4 thoughts on “Toxcard: DigiFab for Digoxin Toxicity”

  1. thanks for the post. A quick recap of usual signs/symptoms of digoxin toxicity would be good here. Especially when the case given had such a non specific presentation.

    1. Thanks for reading, and thanks for the comments! I’m glad you bring this up, as digoxin toxicity is a difficult diagnosis. We will be covering this in a future Tox Card.

  2. A couple of comments:

    10 vial empiric dosing is typically note feasible or necessary. Most hospitals, even large academic centers do not stock 10 vials. Patients rarely require more than 4. While most texts note 10 vial empiric dosing, clinical experience shows that 4 is more appropriate.
    Some have suggested that half dosing of digoxin specific antibodies is just as efficacious as full dosing in chronic adult digoxin toxicity. Especially if patients with severely reduced LVEF, we don’t need to reverse ALL the digoxin (and theoretically could precipitate CHF exacerbation). The goal is just to get back to a therapeutic range. You may want to reference that.

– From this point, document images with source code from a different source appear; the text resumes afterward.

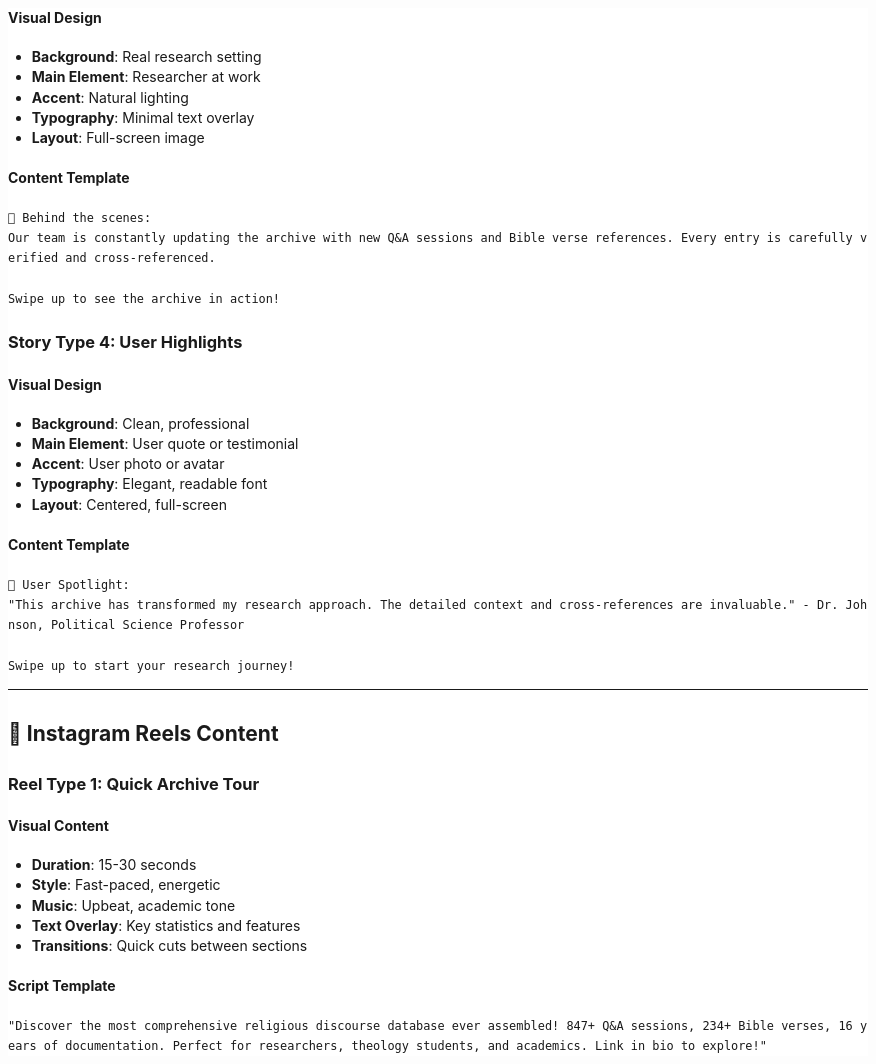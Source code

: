 #### **Visual Design**
- **Background**: Real research setting
- **Main Element**: Researcher at work
- **Accent**: Natural lighting
- **Typography**: Minimal text overlay
- **Layout**: Full-screen image

#### **Content Template**
```
🔬 Behind the scenes:
Our team is constantly updating the archive with new Q&A sessions and Bible verse references. Every entry is carefully verified and cross-referenced.

Swipe up to see the archive in action!
```

### **Story Type 4: User Highlights**

#### **Visual Design**
- **Background**: Clean, professional
- **Main Element**: User quote or testimonial
- **Accent**: User photo or avatar
- **Typography**: Elegant, readable font
- **Layout**: Centered, full-screen

#### **Content Template**
```
💬 User Spotlight:
"This archive has transformed my research approach. The detailed context and cross-references are invaluable." - Dr. Johnson, Political Science Professor

Swipe up to start your research journey!
```

---

## 🎥 **Instagram Reels Content**

### **Reel Type 1: Quick Archive Tour**

#### **Visual Content**
- **Duration**: 15-30 seconds
- **Style**: Fast-paced, energetic
- **Music**: Upbeat, academic tone
- **Text Overlay**: Key statistics and features
- **Transitions**: Quick cuts between sections

#### **Script Template**
```
"Discover the most comprehensive religious discourse database ever assembled! 847+ Q&A sessions, 234+ Bible verses, 16 years of documentation. Perfect for researchers, theology students, and academics. Link in bio to explore!"
```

    1. That is a good point, most digoxin toxicity cases probably don’t need the full empiric dosing. However, I believe this empiric dosing is meant to be used for emergent life threatening situations where the patient ingested very large doses (likely suicidal/intentional) and has moribund conditions like severe hyperkalemia or ventricular dysrhythmias, and shock. In these situations history is limited so obtaining the dose ingested is often impossible and waiting for the dig level to come back before treating is dangerous. In these rare extreme situations completely reversing digoxin’s effects is the primary aim and inotropes can be used to help treat CHF. Also, since many residents and medical students use FOAM as a supplemental educational resource I think it is important to use recommendations that are in most textbooks and established drug resources. These are the recommendations that are in Goldfrank’s, Micromedex, and many other established resources. A common complaint with FOAM is that residents don’t learn the basic primary literature and instead end up learning someone’s clinical experience or opinion on the subject. This is not entirely a bad thing since residents may lack clinical experience and hence can learn some tricks of the trade through FOAM. However, the purpose of this toxcards series is to help distill toxicology concepts that they will find in textbooks, drug resources, and in their board exams. Thanks for your comment, it illustrates that this issue is complicated and clinical experience is key too.